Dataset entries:
Segment Open
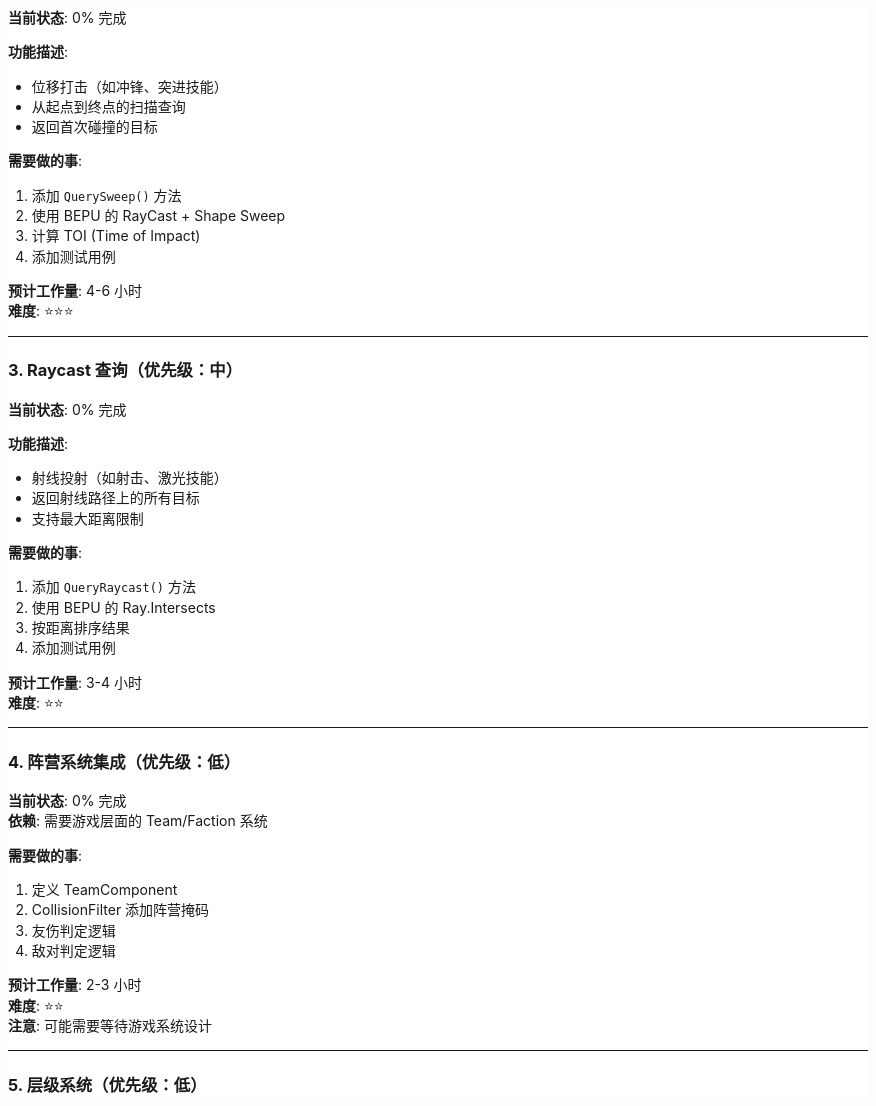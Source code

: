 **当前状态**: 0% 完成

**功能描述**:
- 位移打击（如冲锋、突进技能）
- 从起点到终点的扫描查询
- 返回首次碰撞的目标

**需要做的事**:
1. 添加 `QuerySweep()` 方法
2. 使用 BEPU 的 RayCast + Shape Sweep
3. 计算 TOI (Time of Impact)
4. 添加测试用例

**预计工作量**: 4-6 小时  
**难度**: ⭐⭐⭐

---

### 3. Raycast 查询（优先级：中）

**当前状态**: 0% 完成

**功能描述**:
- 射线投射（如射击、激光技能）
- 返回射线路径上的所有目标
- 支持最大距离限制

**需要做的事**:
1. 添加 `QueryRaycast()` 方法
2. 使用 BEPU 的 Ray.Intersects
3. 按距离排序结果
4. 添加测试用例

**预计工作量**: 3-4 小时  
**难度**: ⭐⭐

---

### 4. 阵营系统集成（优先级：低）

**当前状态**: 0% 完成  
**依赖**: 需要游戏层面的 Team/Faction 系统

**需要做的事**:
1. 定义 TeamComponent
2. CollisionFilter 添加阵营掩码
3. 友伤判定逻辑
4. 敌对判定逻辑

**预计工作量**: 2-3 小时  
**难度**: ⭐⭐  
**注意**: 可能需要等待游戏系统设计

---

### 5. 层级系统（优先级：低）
Segment Closed
# Task statement
Repeat, without change, each line of the data above from the one that contains "- 从起点到终点的扫描查询" through the final line, counting both.

# Answer
- 从起点到终点的扫描查询
- 返回首次碰撞的目标

**需要做的事**:
1. 添加 `QuerySweep()` 方法
2. 使用 BEPU 的 RayCast + Shape Sweep
3. 计算 TOI (Time of Impact)
4. 添加测试用例

**预计工作量**: 4-6 小时  
**难度**: ⭐⭐⭐

---

### 3. Raycast 查询（优先级：中）

**当前状态**: 0% 完成

**功能描述**:
- 射线投射（如射击、激光技能）
- 返回射线路径上的所有目标
- 支持最大距离限制

**需要做的事**:
1. 添加 `QueryRaycast()` 方法
2. 使用 BEPU 的 Ray.Intersects
3. 按距离排序结果
4. 添加测试用例

**预计工作量**: 3-4 小时  
**难度**: ⭐⭐

---

### 4. 阵营系统集成（优先级：低）

**当前状态**: 0% 完成  
**依赖**: 需要游戏层面的 Team/Faction 系统

**需要做的事**:
1. 定义 TeamComponent
2. CollisionFilter 添加阵营掩码
3. 友伤判定逻辑
4. 敌对判定逻辑

**预计工作量**: 2-3 小时  
**难度**: ⭐⭐  
**注意**: 可能需要等待游戏系统设计

---

### 5. 层级系统（优先级：低）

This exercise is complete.